= Confusions =

1974 play by Alan Ayckbourn

Confusions is a play by Alan Ayckbourn consisting of a series of five interconnected one-act plays. It was first staged in 1974 (1976 at London's Apollo Theatre starring Pauline Collins, John Alderton, Sheila Gish, Derek Fowlds and James Cossins) and played by just five actors. The scenes are all loosely linked by characters or locations, but more subtly through the common underlying themes of obsession, isolation and human desire for companionship.
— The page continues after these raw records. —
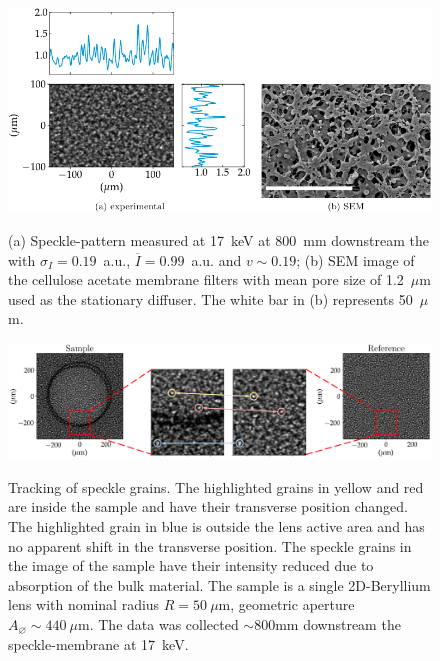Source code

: \begin{refsection}
\begin{figure}[t]
        \centering
        {\includegraphics[width=0.6\linewidth]{figures/ch04/SpecklePattern.pdf}}
        \caption[Speckle-pattern and the stationary diffuser]{(a) Speckle-pattern measured at 17~keV at 800~mm downstream the with $\sigma_I=0.19$~a.u., $\overline{I}=0.99$~a.u. and $v\sim0.19$; (b) SEM image of the cellulose acetate membrane filters with mean pore size of 1.2~$\mu$m used as the stationary diffuser. The white bar in (b) represents 50~$\mu$m.} \label{fig:SpecklePattern}
\end{figure}

\begin{figure}[t]
        \centering
        {\includegraphics[width=1\linewidth]{figures/ch04/speckle_tracking.pdf}}
        \caption[Tracking of speckle grain]{Tracking of speckle grains. The highlighted grains in yellow and red are inside the sample and have their transverse position changed. The highlighted grain in blue is outside the lens active area and has no apparent shift in the transverse position. The speckle grains in the image of the sample have their intensity reduced due to absorption of the bulk material. The sample is a single 2D-Beryllium lens with nominal radius $R=50~\mu\text{m}$, geometric aperture $A_{\diameter}\sim440~\mu\text{m}$. The data was collected $\sim$800mm downstream the speckle-membrane at 17~keV.} \label{fig:speckle_tracking}
\end{figure}


\end{refsection}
== Summary of the Five One-Act Plays ==
1. "Mother Figure": Housewife Lucy has the difficult job of looking after the children alone whilst her husband is away. This job of looking after the children has taken over her life; so much so that she never leaves the house and doesn't even have the time to change out of her pyjamas. Concerned neighbour Rosemary decides to come around to check on Lucy and to give her the number of her husband Harry who has been trying to call her for a while, and is shocked to find Lucy rushing around trying to look after the children and revealing that she doesn't listen to bells. Rosemary enlists the help of her husband Terry to discover what is wrong with Lucy. Terry is a chauvinist with no respect for Rosemary, and this attitude is clear in the way he speaks to both Lucy and Rosemary. However Lucy, in her permanent state of the "mother", treats the pair in the only way she knows how, as children. This approach quickly puts Terry in his place and puts an end to the petty squabbles between Rosemary and Terry, and the end result is the pair leaving hand in hand (if rather reluctantly).
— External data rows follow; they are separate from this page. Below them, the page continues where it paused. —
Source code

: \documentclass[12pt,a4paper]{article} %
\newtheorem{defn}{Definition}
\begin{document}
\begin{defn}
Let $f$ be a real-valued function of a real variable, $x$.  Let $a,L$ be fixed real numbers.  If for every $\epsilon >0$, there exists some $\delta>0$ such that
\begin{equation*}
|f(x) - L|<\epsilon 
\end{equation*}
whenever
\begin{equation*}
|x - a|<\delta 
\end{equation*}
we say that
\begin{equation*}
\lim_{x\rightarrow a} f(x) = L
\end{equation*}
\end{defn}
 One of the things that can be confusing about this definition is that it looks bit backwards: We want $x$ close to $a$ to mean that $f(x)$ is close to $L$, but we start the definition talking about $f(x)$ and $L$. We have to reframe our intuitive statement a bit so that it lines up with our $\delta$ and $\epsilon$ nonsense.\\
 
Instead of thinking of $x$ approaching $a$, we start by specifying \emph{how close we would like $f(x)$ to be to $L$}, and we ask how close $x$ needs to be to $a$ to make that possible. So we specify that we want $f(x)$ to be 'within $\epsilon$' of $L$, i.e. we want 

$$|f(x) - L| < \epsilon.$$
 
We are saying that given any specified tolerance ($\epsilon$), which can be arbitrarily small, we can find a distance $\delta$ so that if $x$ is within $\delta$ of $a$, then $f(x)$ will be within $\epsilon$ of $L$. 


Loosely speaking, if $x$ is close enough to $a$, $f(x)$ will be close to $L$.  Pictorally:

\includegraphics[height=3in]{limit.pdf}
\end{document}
2. "Drinking Companion": Harry, husband of Lucy, tries to flirt with perfume saleswoman Paula. Harry's obvious and strong advances scare Paula somewhat, however Paula makes the most of the free drinks Harry is providing until friend Bernice approaches and tries to get her to leave. Harry gives Paula his room key in obvious hope and persists to flirt and also trying his luck with Bernice. Eventually the women become quite adamant that they must leave so Harry goes to get them a taxi, whilst he is gone the two women escape leaving the key with a waiter.
3. "Between Mouthfuls": In the same hotel as the people in Drinking Companions two couples at adjoining restaurant tables realise an unwelcome common bond, assisted by an interactive waiter. Mrs Pearce wonders who Mr Pearce is sleeping with. Polly's not been frank to Martin (who really doesn't care at all about Polly's affair). The waiter is extremely well spoken. There's clever direction of the alternation between the two sets of conversations. A twist to the plot-line spices the ending.
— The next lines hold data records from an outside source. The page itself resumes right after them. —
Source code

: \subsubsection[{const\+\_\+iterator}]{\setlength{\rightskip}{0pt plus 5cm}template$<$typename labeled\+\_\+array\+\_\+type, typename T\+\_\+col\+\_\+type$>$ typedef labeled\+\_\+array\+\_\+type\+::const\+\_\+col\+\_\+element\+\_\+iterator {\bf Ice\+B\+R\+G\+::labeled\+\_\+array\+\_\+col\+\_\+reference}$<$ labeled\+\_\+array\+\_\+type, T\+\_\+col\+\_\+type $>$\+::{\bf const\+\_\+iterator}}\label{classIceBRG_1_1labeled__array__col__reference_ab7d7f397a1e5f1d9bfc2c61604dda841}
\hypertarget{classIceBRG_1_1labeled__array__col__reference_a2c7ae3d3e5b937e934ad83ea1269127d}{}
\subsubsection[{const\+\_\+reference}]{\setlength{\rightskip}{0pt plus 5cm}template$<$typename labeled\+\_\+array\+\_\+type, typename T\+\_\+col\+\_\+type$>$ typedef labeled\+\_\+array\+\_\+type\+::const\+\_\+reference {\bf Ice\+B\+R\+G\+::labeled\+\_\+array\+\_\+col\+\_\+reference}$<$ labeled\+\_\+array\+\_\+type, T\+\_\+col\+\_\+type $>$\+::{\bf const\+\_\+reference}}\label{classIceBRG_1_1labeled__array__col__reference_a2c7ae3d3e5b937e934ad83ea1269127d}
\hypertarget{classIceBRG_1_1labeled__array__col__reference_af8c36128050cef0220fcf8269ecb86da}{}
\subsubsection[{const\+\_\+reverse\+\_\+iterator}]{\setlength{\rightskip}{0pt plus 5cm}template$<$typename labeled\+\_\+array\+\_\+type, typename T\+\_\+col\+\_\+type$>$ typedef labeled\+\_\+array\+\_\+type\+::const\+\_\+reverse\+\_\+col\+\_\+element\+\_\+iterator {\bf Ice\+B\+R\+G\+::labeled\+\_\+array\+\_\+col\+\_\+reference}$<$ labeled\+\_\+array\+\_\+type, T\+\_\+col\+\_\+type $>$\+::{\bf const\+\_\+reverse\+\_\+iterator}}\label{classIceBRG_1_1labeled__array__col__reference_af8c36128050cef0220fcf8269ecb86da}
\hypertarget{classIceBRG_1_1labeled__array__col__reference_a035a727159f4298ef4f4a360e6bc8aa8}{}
4. "Gosforth's Fete": Publican Gosforth is running the village gala. Due to a big mistake bad personal news from Milly Carter is publicised over the public-address system. Milly's fiancé Stewart Stokes becomes extremely aggravated and drowns his sorrows with alcohol. Councillor Mrs Pearce, after the most disorganised greeting is electrocuted by the PA system. Gosforth's Fete starts like all village fetes do. However it develops into chaos and as things continue to go wrong the play climaxes to a complete disaster
5. "A Talk in the Park": In a park, the same in which Gosforth's Fete took place, sit five strangers on separate park benches, each with their own troubles. Arthur, a rather suspect fellow with an interest in cigarette card collecting and women-watching, sits next to Beryl and starts to relate his story of his likes and dislikes. Beryl is understandably quite disturbed by this, and proceeds in leaving her current bench and going to sit with Charles. Beryl is a young woman with a husband who beats her, and so she tells Charles this story and reads out a letter from the "bastard". Charles becomes quite sick of hearing this, so excuses himself and goes to sit next to man-hating dog-loving Doreen. Charles is an old business man on the verge of bankruptcy and so has no time for the youth of today. He reminisces on a happier time with his wife and children and asks Doreen to help him decipher his business report. Doreen is at this point very scared of the man who she thinks is perving on her, and so she sits next to Ernest. Ernest at this point is happily relaxing on his bench and so is very annoyed with being disturbed by a paranoid woman who starts to harp on about her dog. Doreen relates the story of taking her dog to the vets to get the snip, which is not a topic Ernest is interested in so he sneaks off leaving Doreen talking to herself. Ernest then collapses on the bench where Arthur is and proceeds in taking it over whilst moaning about his wife. The scene ends with each character trying to get the attention of the person they were trying to talk to, but failing. The end result is five miserable people who are all feeling ignored, despite the fact that it is their own fault for ignoring everyone else.